Mplus Discussion >> SEM with Dichotomous dependent variable: multivariate normality and power calculation

Topics
Last Day
Last 3 Days
Last Week
Tree View

Edit Profile


SEM with Dichotomous dependent variab...

Mplus Discussion > Categorical Data Modeling >

Message/Author

Anonymous posted on Sunday, June 08, 2003 - 2:49 pm

I am trying to run SEM on a dichotomous dependent variable with a combination of observed variables (dichotomous and continous) and three continuous latent variables. It is estimated by WLSMV. An initial model generated the following tests of model fit:
chi-square value of 37.7 (df=30), p = .16.
N = 137,
CFI = .92,
WRMR = .845.

I have two questions:

1. Do I have to inspect and report univariate and multivarite normality information for SEM with a dichotomous dependent variable? Is it as important as SEM with continous measured variables to provide info on normality? Does Mplus v2.13 calculate Mardia's coefficient for examining multivarite normality? If not, any alternative available?

2. What is the best way of doing (or calculating) "power" analysis for a dichotomous dependent variable?

Linda K. Muthen posted on Sunday, June 08, 2003 - 5:09 pm

Do you have only one dependent variable? Are the dichotomous and continuous observed variables and the three latent variables independent (exogenous) variables?

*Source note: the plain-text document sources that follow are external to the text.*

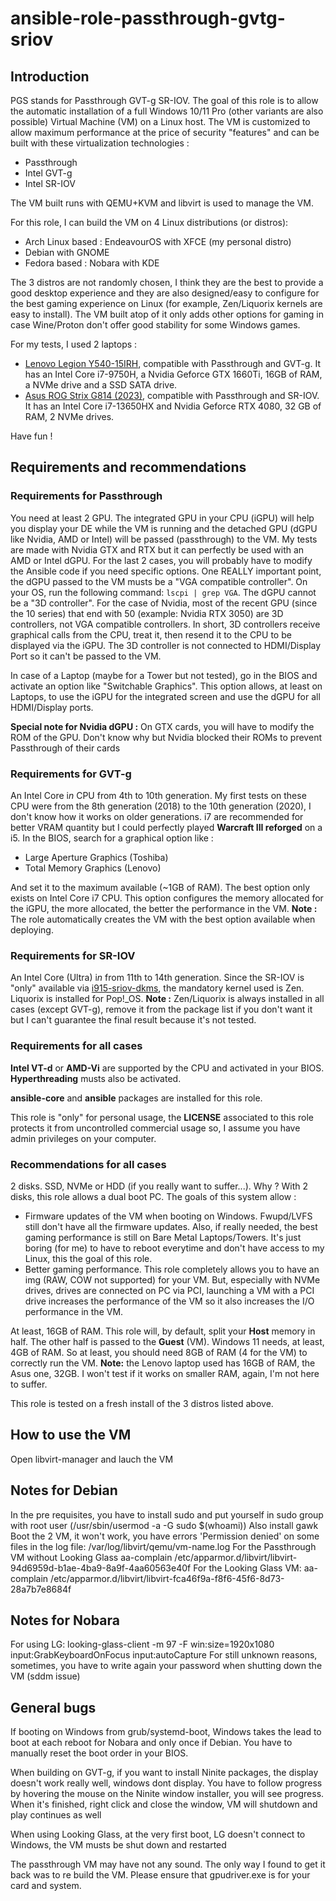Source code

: # ansible-role-passthrough-gvtg-sriov

## Introduction

PGS stands for Passthrough GVT-g SR-IOV. The goal of this role is to allow the automatic installation of a full Windows 10/11 Pro (other variants are also possible) Virtual Machine (VM) on a Linux host. The VM is customized to allow maximum performance at the price of security "features" and can be built with these virtualization technologies :

* Passthrough
* Intel GVT-g
* Intel SR-IOV

The VM built runs with QEMU+KVM and libvirt is used to manage the VM.

For this role, I can build the VM on 4 Linux distributions (or distros):

* Arch Linux based : EndeavourOS with XFCE (my personal distro)
* Debian with GNOME
* Fedora based : Nobara with KDE

The 3 distros are not randomly chosen, I think they are the best to provide a good desktop experience and they are also designed/easy to configure for the best gaming experience on Linux (for example, Zen/Liquorix kernels are easy to install). The VM built atop of it only adds other options for gaming in case Wine/Proton don't offer good stability for some Windows games.

For my tests, I used 2 laptops :

* [Lenovo Legion Y540-15IRH](https://www.laptopspirit.fr/266282/lenovo-legion-y540-15irh-81sx003bfr-pc-portable-15-144hz-joueur-et-createurs-gtx-1660-ti.html), compatible with Passthrough and GVT-g. It has an Intel Core i7-9750H, a Nvidia Geforce GTX 1660Ti, 16GB of RAM, a NVMe drive and a SSD SATA drive.
* [Asus ROG Strix G814 (2023)](https://laptopmedia.com/fr/series/asus-rog-strix-g18-g814-2023/), compatible with Passthrough and SR-IOV. It has an Intel Core i7-13650HX and Nvidia Geforce RTX 4080, 32 GB of RAM, 2 NVMe drives.

Have fun !

## Requirements and recommendations

### Requirements for Passthrough

You need at least 2 GPU. The integrated GPU in your CPU (iGPU) will help you display your DE while the VM is running and the detached GPU (dGPU like Nvidia, AMD or Intel) will be passed (passthrough) to the VM. My tests are made with Nvidia GTX and RTX but it can perfectly be used with an AMD or Intel dGPU. For the last 2 cases, you will probably have to modify the Ansible code if you need specific options. One REALLY important point, the dGPU passed to the VM musts be a "VGA compatible controller". On your OS, run the following command: `lscpi | grep VGA`. The dGPU cannot be a "3D controller". For the case of Nvidia, most of the recent GPU (since the 10 series) that end with 50 (example: Nvidia RTX 3050) are 3D controllers, not VGA compatible controllers. In short, 3D controllers receive graphical calls from the CPU, treat it, then resend it to the CPU to be displayed via the iGPU. The 3D controller is not connected to HDMI/Display Port so it can't be passed to the VM.

In case of a Laptop (maybe for a Tower but not tested), go in the BIOS and activate an option like "Switchable Graphics". This option allows, at least on Laptops, to use the iGPU for the integrated screen and use the dGPU for all HDMI/Display ports.

**Special note for Nvidia dGPU :** On GTX cards, you will have to modify the ROM of the GPU. Don't know why but Nvidia blocked their ROMs to prevent Passthrough of their cards

### Requirements for GVT-g

An Intel Core i*n* CPU from 4th to 10th generation. My first tests on these CPU were from the 8th generation (2018) to the 10th generation (2020), I don't know how it works on older generations. i7 are recommended for better VRAM quantity but I could perfectly played **Warcraft III reforged** on a i5. In the BIOS, search for a graphical option like :

* Large Aperture Graphics (Toshiba)
* Total Memory Graphics (Lenovo)

And set it to the maximum available (~1GB of RAM). The best option only exists on Intel Core i7 CPU. This option configures the memory allocated for the iGPU, the more allocated, the better the performance in the VM. **Note :** The role automatically creates the VM with the best option available when deploying.

### Requirements for SR-IOV

An Intel Core (Ultra) i*n* from 11th to 14th generation. Since the SR-IOV is "only" available via [i915-sriov-dkms](https://github.com/strongtz/i915-sriov-dkms), the mandatory kernel used is Zen. Liquorix is installed for Pop!_OS. **Note :** Zen/Liquorix is always installed in all cases (except GVT-g), remove it from the package list if you don't want it but I can't guarantee the final result because it's not tested.

### Requirements for all cases

**Intel VT-d** or **AMD-Vi** are supported by the CPU and activated in your BIOS. **Hyperthreading** musts also be activated.

**ansible-core** and **ansible** packages are installed for this role.

This role is "only" for personal usage, the **LICENSE** associated to this role protects it from uncontrolled commercial usage so, I assume you have admin privileges on your computer.

### Recommendations for all cases

2 disks. SSD, NVMe or HDD (if you really want to suffer...). Why ? With 2 disks, this role allows a dual boot PC. The goals of this system allow :

* Firmware updates of the VM when booting on Windows. Fwupd/LVFS still don't have all the firmware updates. Also, if really needed, the best gaming performance is still on Bare Metal Laptops/Towers. It's just boring (for me) to have to reboot everytime and don't have access to my Linux, this the goal of this role.
* Better gaming performance. This role completely allows you to have an img (RAW, COW not supported) for your VM. But, especially with NVMe drives, drives are connected on PC via PCI, launching a VM with a PCI drive increases the performance of the VM so it also increases the I/O performance in the VM.

At least, 16GB of RAM. This role will, by default, split your **Host** memory in half. The other half is passed to the **Guest** (VM). Windows 11 needs, at least, 4GB of RAM. So at least, you should need 8GB of RAM (4 for the VM) to correctly run the VM. **Note:** the Lenovo laptop used has 16GB of RAM, the Asus one, 32GB. I won't test if it works on smaller RAM, again, I'm not here to suffer.

This role is tested on a fresh install of the 3 distros listed above.

## How to use the VM

Open libvirt-manager and lauch the VM

## Notes for Debian
In the pre requisites, you have to install sudo and put yourself in sudo group with root user (/usr/sbin/usermod -a -G sudo $(whoami))
Also install gawk
Boot the 2 VM, it won't work, you have errors 'Permission denied' on some files in the log file: /var/log/libvirt/qemu/vm-name.log 
For the Passthrough VM without Looking Glass
aa-complain /etc/apparmor.d/libvirt/libvirt-94d6959d-b1ae-4ba9-8a9f-4aa60563e40f
For the Looking Glass VM:
aa-complain /etc/apparmor.d/libvirt/libvirt-fca46f9a-f8f6-45f6-8d73-28a7b7e8684f

## Notes for Nobara
For using LG: looking-glass-client -m 97 -F win:size=1920x1080 input:GrabKeyboardOnFocus input:autoCapture
For still unknown reasons, sometimes, you have to write again your password when shutting down the VM (sddm issue)

## General bugs
If booting on Windows from grub/systemd-boot, Windows takes the lead to boot at each reboot for Nobara and only once if Debian. You have to manually reset the boot order in your BIOS.

When building on GVT-g, if you want to install Ninite packages, the display doesn't work really well, windows dont display.
You have to follow progress by hovering the mouse on the Ninite window installer, you will see progress. When it's finished, right click and close the window, VM will shutdown and play continues as well

When using Looking Glass, at the very first boot, LG doesn't connect to Windows, the VM musts be shut down and restarted

The passthrough VM may have not any sound. The only way I found to get it back was to re build the VM. Please ensure that gpudriver.exe is for your card and system.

Anonymous posted on Monday, June 09, 2003 - 11:46 am

Dear Linda,

I have one dichotmous dependent observed variable. All the other dichtomous and continuous observed variables are exogenous variables. However, the three latent variables are endogenous variables. And these three latent variables, in turn, serve as exogenous variables to the one dichotmous dependent variable. They were conceptualized as mediating factors between selected observed variables and the one dichotmous dependent observed variable.

I hope this is sufficient information. Thanks!

Linda K. Muthen posted on Tuesday, June 10, 2003 - 9:04 am

In your model, the normality assumption is that for the distal dichotomous outcome and any factor indicators of the mediating latent variables that might be binary or polytomous, the y* variables are normal conditioned on the exogenous x variables. I know of no way to test this conditional normality. Mardia's coefficient is for continuous outcomes.

Calculating power for categorical outcomes will be easy with Version 3 of Mplus. In Version 2, it would be very tedious to do. You would need to generate data outside of Mplus and analyze it using the RUNALL utility. You would need to save all outputs and then see, for the parameter of interest, how many ratios of the parameter to the standard error of the parameter are greater than 1.96.

Anonymous posted on Tuesday, June 10, 2003 - 2:13 pm

Dear Linda,

Thanks for your reply. A couple of follow-up questions on your response.

1. When there is no way to test normality in my model, is there any reference that I can cite in my paper to that effect?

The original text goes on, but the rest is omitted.